Parks and Recreation
Since I’ve taken to watching Thursday night shows on the weekend, I had the privilege of seeing the full 26-minute producer’s cut of ‘Harvest Festival’. It’s a great episode that feels almost like a season finale. It’s not, though. We have plenty more of the third season of ‘Parks and Recreation’ on the way, and a fourth season to add to it.
There’s a lot going on in this episode, but it all kicks off with the introduction of the world famous mini-horse known as Li’l Sebastian. Everyone is thrilled about the horse, including Ron, who screams like a girl at the sight of him. The horse is a huge attraction, until Tom accidentally loses him.
Leslie spends much of the episode with Ben doing PR work to distract people from the notion of an Indian curse on the festival. It’s funny, if a bit goofy. Leslie ends up getting one of the leaders of the local Indian tribe to lift the curse at a press conference.
One of the funniest moments in an episode full of funny moments is Andy’s response to April saying “I love you” for the first time. Andy isn’t the brightest guy, but even he should know that “Dude, shut up! That is awesome sauce!” isn’t the way to go.
Ron solves this issue, as well as several others, in his own way. He’s like dad on the family trip, making everyone apologize to everyone else.
The folks at ’30 Rock’ tried something different this week. While I applaud the effort, there’s nothing that works about ‘Queen of Jordan’.
There are two big problems with the Reality show styled episode. The first is that nothing actually changes. The writing is the same and the characters are unchanged. Aside from the jerky camera movement and interludes with characters we don’t know, it’s the same as a normal episode of ’30 Rock’.

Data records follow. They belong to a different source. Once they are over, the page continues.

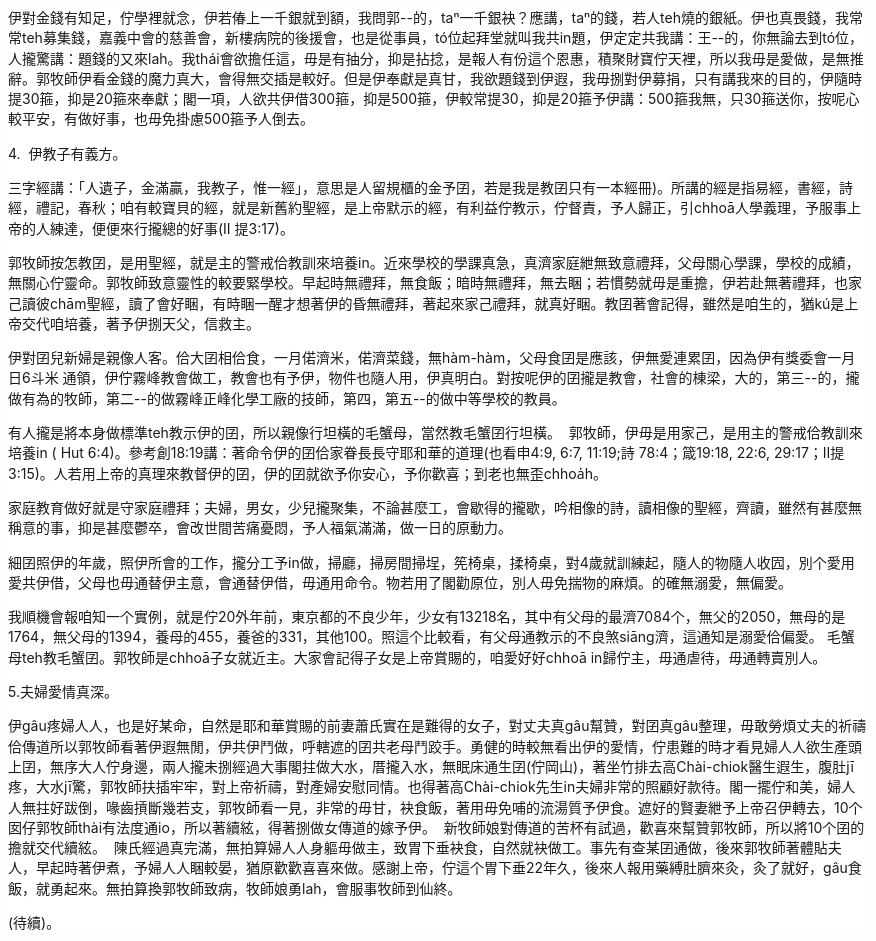 伊對金錢有知足，佇學裡就念，伊若偆上一千銀就到額，我問郭--的，taⁿ一千銀袂？應講，taⁿ的錢，若人teh燒的銀紙。伊也真畏錢，我常常teh募集錢，嘉義中會的慈善會，新樓病院的後援會，也是從事員，tó位起拜堂就叫我共in題，伊定定共我講：王--的，你無論去到tó位，人攏驚講：題錢的又來lah。我thái會欲擔任這，毋是有抽分，抑是拈捻，是報人有份這个恩惠，積聚財寶佇天裡，所以我毋是愛做，是無推辭。郭牧師伊看金錢的魔力真大，會得無交插是較好。但是伊奉獻是真甘，我欲題錢到伊遐，我毋捌對伊募捐，只有講我來的目的，伊隨時提30箍，抑是20箍來奉獻；閣一項，人欲共伊借300箍，抑是500箍，伊較常提30，抑是20箍予伊講：500箍我無，只30箍送你，按呢心較平安，有做好事，也毋免掛慮500箍予人倒去。

4.  伊教子有義方。

三字經講：「人遺子，金滿贏，我教子，惟一經」，意思是人留規櫃的金予囝，若是我是教囝只有一本經冊)。所講的經是指易經，書經，詩經，禮記，春秋；咱有較寶貝的經，就是新舊約聖經，是上帝默示的經，有利益佇教示，佇督責，予人歸正，引chhoā人學義理，予服事上帝的人練達，便便來行攏總的好事(II 提3:17)。

郭牧師按怎教囝，是用聖經，就是主的警戒佮教訓來培養in。近來學校的學課真急，真濟家庭紲無致意禮拜，父母關心學課，學校的成績，無關心佇靈命。郭牧師致意靈性的較要緊學校。早起時無禮拜，無食飯；暗時無禮拜，無去睏；若慣勢就毋是重擔，伊若赴無著禮拜，也家己讀彼chām聖經，讀了會好睏，有時睏一醒才想著伊的昏無禮拜，著起來家己禮拜，就真好睏。教囝著會記得，雖然是咱生的，猶kú是上帝交代咱培養，著予伊捌天父，信救主。

伊對囝兒新婦是親像人客。佮大囝相佮食，一月偌濟米，偌濟菜錢，無hàm-hàm，父母食囝是應該，伊無愛連累囝，因為伊有獎委會一月日6斗米 通領，伊佇霧峰教會做工，教會也有予伊，物件也隨人用，伊真明白。對按呢伊的囝攏是教會，社會的棟梁，大的，第三--的，攏做有為的牧師，第二--的做霧峰正峰化學工廠的技師，第四，第五--的做中等學校的教員。

有人攏是將本身做標準teh教示伊的囝，所以親像行坦橫的毛蟹母，當然教毛蟹囝行坦橫。  郭牧師，伊毋是用家己，是用主的警戒佮教訓來培養in ( Hut 6:4)。參考創18:19講：著命令伊的囝佮家眷長長守耶和華的道理(也看申4:9, 6:7, 11:19;詩 78:4；箴19:18, 22:6, 29:17；II提3:15)。人若用上帝的真理來教督伊的囝，伊的囝就欲予你安心，予你歡喜；到老也無歪chhoa̍h。

家庭教育做好就是守家庭禮拜；夫婦，男女，少兒攏聚集，不論甚麼工，會歇得的攏歇，吟相像的詩，讀相像的聖經，齊讀，雖然有甚麼無稱意的事，抑是甚麼鬱卒，會改世間苦痛憂悶，予人福氣滿滿，做一日的原動力。

細囝照伊的年歲，照伊所會的工作，攏分工予in做，掃廳，掃房間掃埕，筅椅桌，揉椅桌，對4歲就訓練起，隨人的物隨人收囥，別个愛用愛共伊借，父母也毋通替伊主意，會通替伊借，毋通用命令。物若用了閣勸原位，別人毋免揣物的麻煩。的確無溺愛，無偏愛。

我順機會報咱知一个實例，就是佇20外年前，東京都的不良少年，少女有13218名，其中有父母的最濟7084个，無父的2050，無母的是1764，無父母的1394，養母的455，養爸的331，其他100。照這个比較看，有父母通教示的不良煞siāng濟，這通知是溺愛佮偏愛。 毛蟹母teh教毛蟹囝。郭牧師是chhoā子女就近主。大家會記得子女是上帝賞賜的，咱愛好好chhoā in歸佇主，毋通虐待，毋通轉賣別人。

5.夫婦愛情真深。

伊gâu疼婦人人，也是好某命，自然是耶和華賞賜的前妻蕭氏實在是難得的女子，對丈夫真gâu幫贊，對囝真gâu整理，毋敢勞煩丈夫的祈禱佮傳道所以郭牧師看著伊遐無閒，伊共伊鬥做，呼轄遮的囝共老母鬥跤手。勇健的時較無看出伊的愛情，佇患難的時才看見婦人人欲生產頭上囝，無序大人佇身邊，兩人攏未捌經過大事閣拄做大水，厝攏入水，無眠床通生囝(佇岡山)，著坐竹排去高Chài-chiok醫生遐生，腹肚jī疼，大水jī驚，郭牧師扶插牢牢，對上帝祈禱，對產婦安慰同情。也得著高Chài-chiok先生in夫婦非常的照顧好款待。閣一擺佇和美，婦人人無拄好跋倒，喙齒摃斷幾若支，郭牧師看一見，非常的毋甘，袂食飯，著用毋免哺的流湯質予伊食。遮好的賢妻紲予上帝召伊轉去，10个囡仔郭牧師thài有法度通io，所以著續絃，得著捌做女傳道的嫁予伊。  新牧師娘對傳道的苦杯有試過，歡喜來幫贊郭牧師，所以將10个囝的擔就交代續絃。  陳氏經過真完滿，無拍算婦人人身軀毋做主，致胃下垂袂食，自然就袂做工。事先有查某囝通做，後來郭牧師著體貼夫人，早起時著伊煮，予婦人人睏較晏，猶原歡歡喜喜來做。感謝上帝，佇這个胃下垂22年久，後來人報用藥縛肚臍來灸，灸了就好，gâu食飯，就勇起來。無拍算換郭牧師致病，牧師娘勇lah，會服事牧師到仙終。

(待續)。
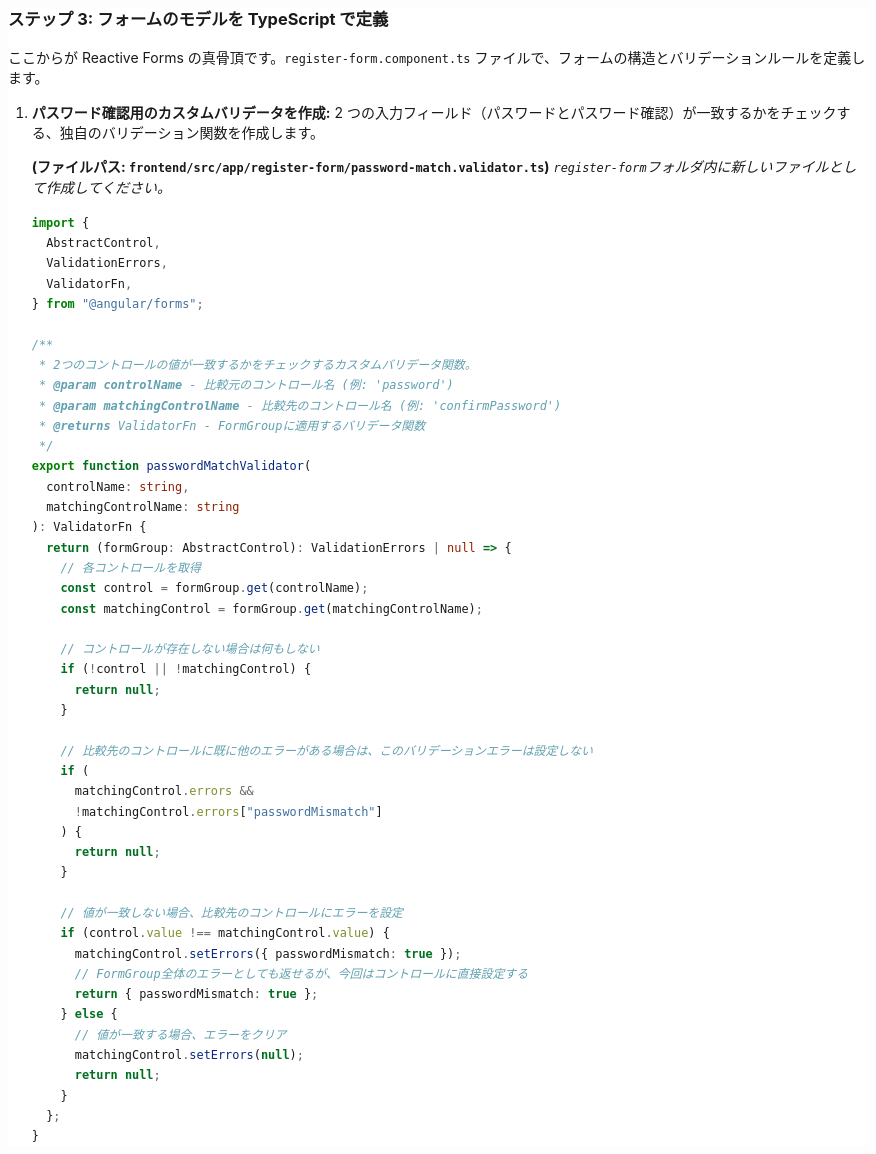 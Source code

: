 ### ステップ 3: フォームのモデルを TypeScript で定義

ここからが Reactive Forms の真骨頂です。`register-form.component.ts` ファイルで、フォームの構造とバリデーションルールを定義します。

1.  **パスワード確認用のカスタムバリデータを作成:**
    2 つの入力フィールド（パスワードとパスワード確認）が一致するかをチェックする、独自のバリデーション関数を作成します。

    **(ファイルパス: `frontend/src/app/register-form/password-match.validator.ts`)**
    _`register-form`フォルダ内に新しいファイルとして作成してください。_

    ```typescript
    import {
      AbstractControl,
      ValidationErrors,
      ValidatorFn,
    } from "@angular/forms";

    /**
     * 2つのコントロールの値が一致するかをチェックするカスタムバリデータ関数。
     * @param controlName - 比較元のコントロール名 (例: 'password')
     * @param matchingControlName - 比較先のコントロール名 (例: 'confirmPassword')
     * @returns ValidatorFn - FormGroupに適用するバリデータ関数
     */
    export function passwordMatchValidator(
      controlName: string,
      matchingControlName: string
    ): ValidatorFn {
      return (formGroup: AbstractControl): ValidationErrors | null => {
        // 各コントロールを取得
        const control = formGroup.get(controlName);
        const matchingControl = formGroup.get(matchingControlName);

        // コントロールが存在しない場合は何もしない
        if (!control || !matchingControl) {
          return null;
        }

        // 比較先のコントロールに既に他のエラーがある場合は、このバリデーションエラーは設定しない
        if (
          matchingControl.errors &&
          !matchingControl.errors["passwordMismatch"]
        ) {
          return null;
        }

        // 値が一致しない場合、比較先のコントロールにエラーを設定
        if (control.value !== matchingControl.value) {
          matchingControl.setErrors({ passwordMismatch: true });
          // FormGroup全体のエラーとしても返せるが、今回はコントロールに直接設定する
          return { passwordMismatch: true };
        } else {
          // 値が一致する場合、エラーをクリア
          matchingControl.setErrors(null);
          return null;
        }
      };
    }
    ```
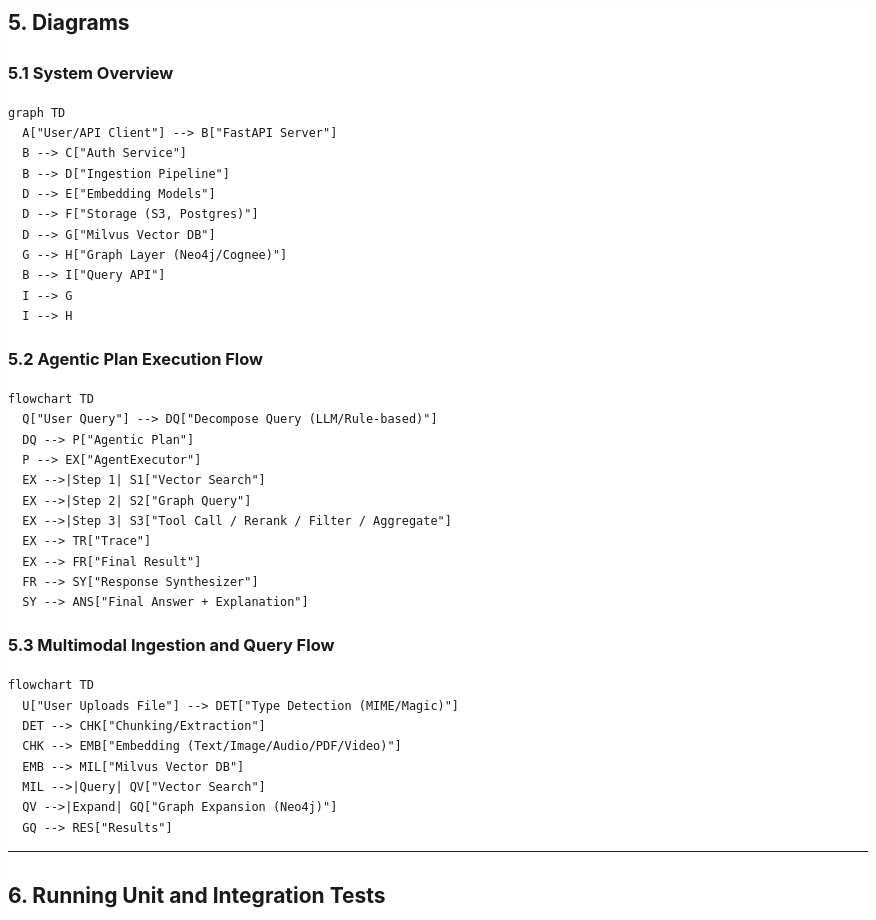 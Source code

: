 
## 5. Diagrams

### 5.1 System Overview

```mermaid
graph TD
  A["User/API Client"] --> B["FastAPI Server"]
  B --> C["Auth Service"]
  B --> D["Ingestion Pipeline"]
  D --> E["Embedding Models"]
  D --> F["Storage (S3, Postgres)"]
  D --> G["Milvus Vector DB"]
  G --> H["Graph Layer (Neo4j/Cognee)"]
  B --> I["Query API"]
  I --> G
  I --> H
```

### 5.2 Agentic Plan Execution Flow

```mermaid
flowchart TD
  Q["User Query"] --> DQ["Decompose Query (LLM/Rule-based)"]
  DQ --> P["Agentic Plan"]
  P --> EX["AgentExecutor"]
  EX -->|Step 1| S1["Vector Search"]
  EX -->|Step 2| S2["Graph Query"]
  EX -->|Step 3| S3["Tool Call / Rerank / Filter / Aggregate"]
  EX --> TR["Trace"]
  EX --> FR["Final Result"]
  FR --> SY["Response Synthesizer"]
  SY --> ANS["Final Answer + Explanation"]
```

### 5.3 Multimodal Ingestion and Query Flow

```mermaid
flowchart TD
  U["User Uploads File"] --> DET["Type Detection (MIME/Magic)"]
  DET --> CHK["Chunking/Extraction"]
  CHK --> EMB["Embedding (Text/Image/Audio/PDF/Video)"]
  EMB --> MIL["Milvus Vector DB"]
  MIL -->|Query| QV["Vector Search"]
  QV -->|Expand| GQ["Graph Expansion (Neo4j)"]
  GQ --> RES["Results"]
```

---

## 6. Running Unit and Integration Tests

The other problem is that ‘Community’ did a Reality show episode a few weeks back and they did it better. This has been a common theme with NBC this year – too many jokes are reappearing on other shows.
It’s great to see an attempt at something different from the folks at ’30 Rock’, but taking the cameras off tripods isn’t enough. They have plenty of time to improve, though. Like ‘Community’ and ‘Parks and Recreation’, the show has been renewed for another season.